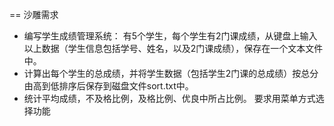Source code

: == 沙雕需求

- 编写学生成绩管理系统：
有5个学生，每个学生有2门课成绩，从键盘上输入以上数据（学生信息包括学号、姓名，以及2门课成绩），保存在一个文本文件中。
- 计算出每个学生的总成绩，并将学生数据（包括学生2门课的总成绩）按总分由高到低排序后保存到磁盘文件sort.txt中。
- 统计平均成绩，不及格比例，及格比例、优良中所占比例。
要求用菜单方式选择功能
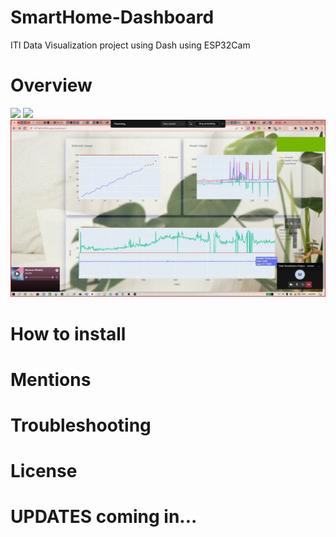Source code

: # SmartHome-Dashboard
ITI Data Visualization project using Dash using ESP32Cam



# Overview
<img src="resources/gifs/1.gif" width="600" />
<img src="resources/gifs/2.gif" width="600" />
<img src="resources/gifs/3.gif" width="600" />

# How to install
# Mentions
# Troubleshooting
# License


# UPDATES coming in...
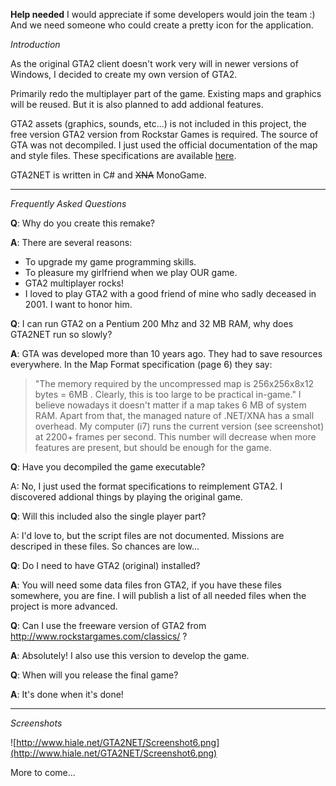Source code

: **Help needed**
I would appreciate if some developers would join the team :)
And we need someone who could create a pretty icon for the application.

_Introduction_

As the original GTA2 client doesn't work very will in newer versions of Windows, I decided to create my own version of GTA2.

Primarily redo the multiplayer part of the game. Existing maps and graphics will be reused. But it is also planned to add addional features.

GTA2 assets (graphics, sounds, etc...) is not included in this project, the free version GTA2 version from Rockstar Games is required. The source of GTA was not decompiled. I just used the official documentation of the map and style files. These specifications are available [here](http://www.hiale.net/GTA2NET/gta2formats.zip).

GTA2NET is written in C# and ~~XNA~~ MonoGame.


---


_Frequently Asked Questions_

**Q**: Why do you create this remake?

**A**: There are several reasons:
  * To upgrade my game programming skills.
  * To pleasure my girlfriend when we play OUR game.
  * GTA2 multiplayer rocks!
  * I loved to play GTA2 with a good friend of mine who sadly deceased in 2001. I want to honor him.

**Q**: I can run GTA2 on a Pentium 200 Mhz and 32 MB RAM, why does GTA2NET run so slowly?

**A**: GTA was developed more than 10 years ago. They had to save resources everywhere. In the Map Format specification (page 6) they say:
> "The memory required by the uncompressed map is 256x256x8x12 bytes = 6MB . Clearly, this is too large to be practical in-game."
I believe nowadays it doesn't matter if a map takes 6 MB of system RAM. Apart from that, the managed nature of .NET/XNA has a small overhead. My computer (i7) runs the current version (see screenshot) at 2200+ frames per second. This number will decrease when more features are present, but should be enough for the game.

**Q**: Have you decompiled the game executable?

A: No, I just used the format specifications to reimplement GTA2. I discovered addional things by playing the original game.

**Q**: Will this included also the single player part?

A: I'd love to, but the script files are not documented. Missions are descriped in these files. So chances are low...

**Q**: Do I need to have GTA2 (original) installed?

**A**: You will need some data files fron GTA2, if you have these files somewhere, you are fine. I will publish a list of all needed files when the project is more advanced.

**Q**: Can I use the freeware version of GTA2 from http://www.rockstargames.com/classics/ ?

**A**: Absolutely! I also use this version to develop the game.

**Q**: When will you release the final game?

**A**: It's done when it's done!


---


_Screenshots_

![http://www.hiale.net/GTA2NET/Screenshot6.png](http://www.hiale.net/GTA2NET/Screenshot6.png)

More to come...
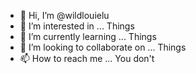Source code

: - 👋 Hi, I’m @wildlouielu
- 👀 I’m interested in ... Things
- 🌱 I’m currently learning ... Things
- 💞️ I’m looking to collaborate on ... Things
- 📫 How to reach me ... You don't

<!---
wildlouielu/wildlouielu is a ✨ special ✨ repository because its `README.md` (this file) appears on your GitHub profile.
You can click the Preview link to take a look at your changes.
--->
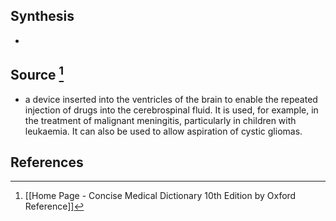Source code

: ## Synthesis
- 
## Source [^1]
- a device inserted into the ventricles of the brain to enable the repeated injection of drugs into the cerebrospinal fluid. It is used, for example, in the treatment of malignant meningitis, particularly in children with leukaemia. It can also be used to allow aspiration of cystic gliomas.
## References

[^1]: [[Home Page - Concise Medical Dictionary 10th Edition by Oxford Reference]]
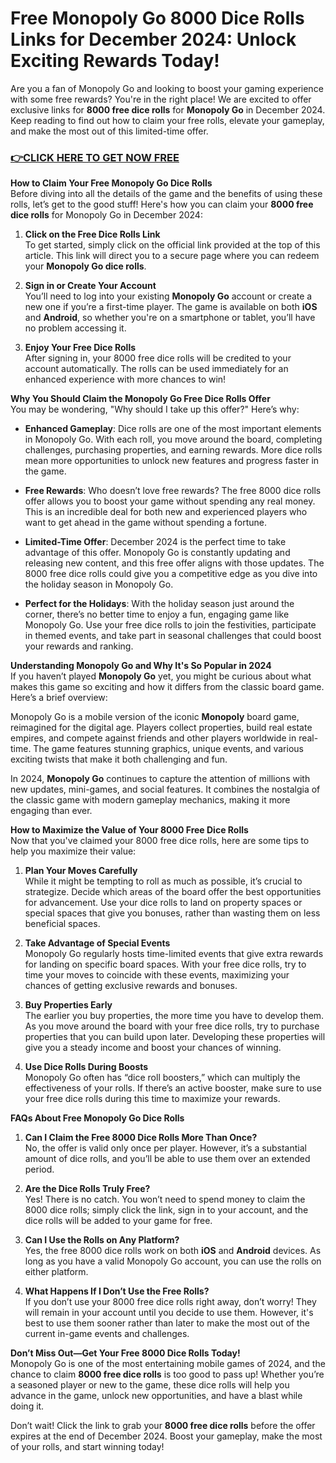 # Free Monopoly Go 8000 Dice Rolls Links for December 2024: Unlock Exciting Rewards Today!

Are you a fan of Monopoly Go and looking to boost your gaming experience with some free rewards? You're in the right place! We are excited to offer exclusive links for **8000 free dice rolls** for **Monopoly Go** in December 2024. Keep reading to find out how to claim your free rolls, elevate your gameplay, and make the most out of this limited-time offer.

### [👉CLICK HERE TO GET NOW FREE](https://freeforyou.xyz/monopoly/go/)

**How to Claim Your Free Monopoly Go Dice Rolls**  
Before diving into all the details of the game and the benefits of using these rolls, let’s get to the good stuff! Here's how you can claim your **8000 free dice rolls** for Monopoly Go in December 2024:

1. **Click on the Free Dice Rolls Link**  
   To get started, simply click on the official link provided at the top of this article. This link will direct you to a secure page where you can redeem your **Monopoly Go dice rolls**. 

2. **Sign in or Create Your Account**  
   You’ll need to log into your existing **Monopoly Go** account or create a new one if you’re a first-time player. The game is available on both **iOS** and **Android**, so whether you're on a smartphone or tablet, you’ll have no problem accessing it. 

3. **Enjoy Your Free Dice Rolls**  
   After signing in, your 8000 free dice rolls will be credited to your account automatically. The rolls can be used immediately for an enhanced experience with more chances to win!

**Why You Should Claim the Monopoly Go Free Dice Rolls Offer**  
You may be wondering, "Why should I take up this offer?" Here’s why:

- **Enhanced Gameplay**: Dice rolls are one of the most important elements in Monopoly Go. With each roll, you move around the board, completing challenges, purchasing properties, and earning rewards. More dice rolls mean more opportunities to unlock new features and progress faster in the game.
  
- **Free Rewards**: Who doesn’t love free rewards? The free 8000 dice rolls offer allows you to boost your game without spending any real money. This is an incredible deal for both new and experienced players who want to get ahead in the game without spending a fortune.

- **Limited-Time Offer**: December 2024 is the perfect time to take advantage of this offer. Monopoly Go is constantly updating and releasing new content, and this free offer aligns with those updates. The 8000 free dice rolls could give you a competitive edge as you dive into the holiday season in Monopoly Go.

- **Perfect for the Holidays**: With the holiday season just around the corner, there’s no better time to enjoy a fun, engaging game like Monopoly Go. Use your free dice rolls to join the festivities, participate in themed events, and take part in seasonal challenges that could boost your rewards and ranking.

**Understanding Monopoly Go and Why It's So Popular in 2024**  
If you haven’t played **Monopoly Go** yet, you might be curious about what makes this game so exciting and how it differs from the classic board game. Here’s a brief overview:

Monopoly Go is a mobile version of the iconic **Monopoly** board game, reimagined for the digital age. Players collect properties, build real estate empires, and compete against friends and other players worldwide in real-time. The game features stunning graphics, unique events, and various exciting twists that make it both challenging and fun.

In 2024, **Monopoly Go** continues to capture the attention of millions with new updates, mini-games, and social features. It combines the nostalgia of the classic game with modern gameplay mechanics, making it more engaging than ever.

**How to Maximize the Value of Your 8000 Free Dice Rolls**  
Now that you've claimed your 8000 free dice rolls, here are some tips to help you maximize their value:

1. **Plan Your Moves Carefully**  
   While it might be tempting to roll as much as possible, it’s crucial to strategize. Decide which areas of the board offer the best opportunities for advancement. Use your dice rolls to land on property spaces or special spaces that give you bonuses, rather than wasting them on less beneficial spaces.

2. **Take Advantage of Special Events**  
   Monopoly Go regularly hosts time-limited events that give extra rewards for landing on specific board spaces. With your free dice rolls, try to time your moves to coincide with these events, maximizing your chances of getting exclusive rewards and bonuses.

3. **Buy Properties Early**  
   The earlier you buy properties, the more time you have to develop them. As you move around the board with your free dice rolls, try to purchase properties that you can build upon later. Developing these properties will give you a steady income and boost your chances of winning.

4. **Use Dice Rolls During Boosts**  
   Monopoly Go often has “dice roll boosters,” which can multiply the effectiveness of your rolls. If there’s an active booster, make sure to use your free dice rolls during this time to maximize your rewards.

**FAQs About Free Monopoly Go Dice Rolls**  

1. **Can I Claim the Free 8000 Dice Rolls More Than Once?**  
   No, the offer is valid only once per player. However, it’s a substantial amount of dice rolls, and you’ll be able to use them over an extended period.

2. **Are the Dice Rolls Truly Free?**  
   Yes! There is no catch. You won’t need to spend money to claim the 8000 dice rolls; simply click the link, sign in to your account, and the dice rolls will be added to your game for free.

3. **Can I Use the Rolls on Any Platform?**  
   Yes, the free 8000 dice rolls work on both **iOS** and **Android** devices. As long as you have a valid Monopoly Go account, you can use the rolls on either platform.

4. **What Happens If I Don’t Use the Free Rolls?**  
   If you don’t use your 8000 free dice rolls right away, don’t worry! They will remain in your account until you decide to use them. However, it's best to use them sooner rather than later to make the most out of the current in-game events and challenges.

**Don’t Miss Out—Get Your Free 8000 Dice Rolls Today!**  
Monopoly Go is one of the most entertaining mobile games of 2024, and the chance to claim **8000 free dice rolls** is too good to pass up! Whether you’re a seasoned player or new to the game, these dice rolls will help you advance in the game, unlock new opportunities, and have a blast while doing it.

Don’t wait! Click the link to grab your **8000 free dice rolls** before the offer expires at the end of December 2024. Boost your gameplay, make the most of your rolls, and start winning today!

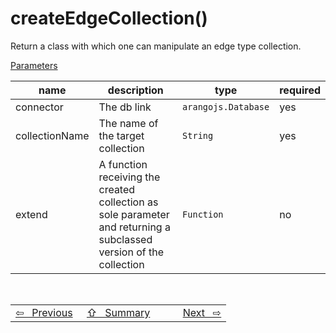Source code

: # createEdgeCollection()
Return a class with which one can manipulate an edge type collection.

<ins>Parameters</ins>

name | description | type | required
---- | ----------- | ---- | --------
connector | The db link | `arangojs.Database` | yes
collectionName | The name of the target collection | `String` | yes
extend | A function receiving the created collection as sole parameter and returning a subclassed version of the collection  | `Function` | no

<br>

<table width="100%">
  <tr>
    <td width="33%">
      <a href="create_document_collection.md">⇦&nbsp;&nbsp;&nbsp;Previous</a>
    </td>
    <td width="*" align="center">
      <a href="summary.md">⇧&nbsp;&nbsp;&nbsp;Summary</a>
    </td>
    <td width="33%" align="right">
      <a href="collection_adapter.md">Next&nbsp;&nbsp;&nbsp;⇨</a>
    </td>
  </tr>
</table>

Task brief: Start at the line containing "connector | The" and copy each line through the last one in the records, exactly and with nothing added.

Worked solution:
connector | The db link | `arangojs.Database` | yes
collectionName | The name of the target collection | `String` | yes
extend | A function receiving the created collection as sole parameter and returning a subclassed version of the collection  | `Function` | no

<br>

<table width="100%">
  <tr>
    <td width="33%">
      <a href="create_document_collection.md">⇦&nbsp;&nbsp;&nbsp;Previous</a>
    </td>
    <td width="*" align="center">
      <a href="summary.md">⇧&nbsp;&nbsp;&nbsp;Summary</a>
    </td>
    <td width="33%" align="right">
      <a href="collection_adapter.md">Next&nbsp;&nbsp;&nbsp;⇨</a>
    </td>
  </tr>
</table>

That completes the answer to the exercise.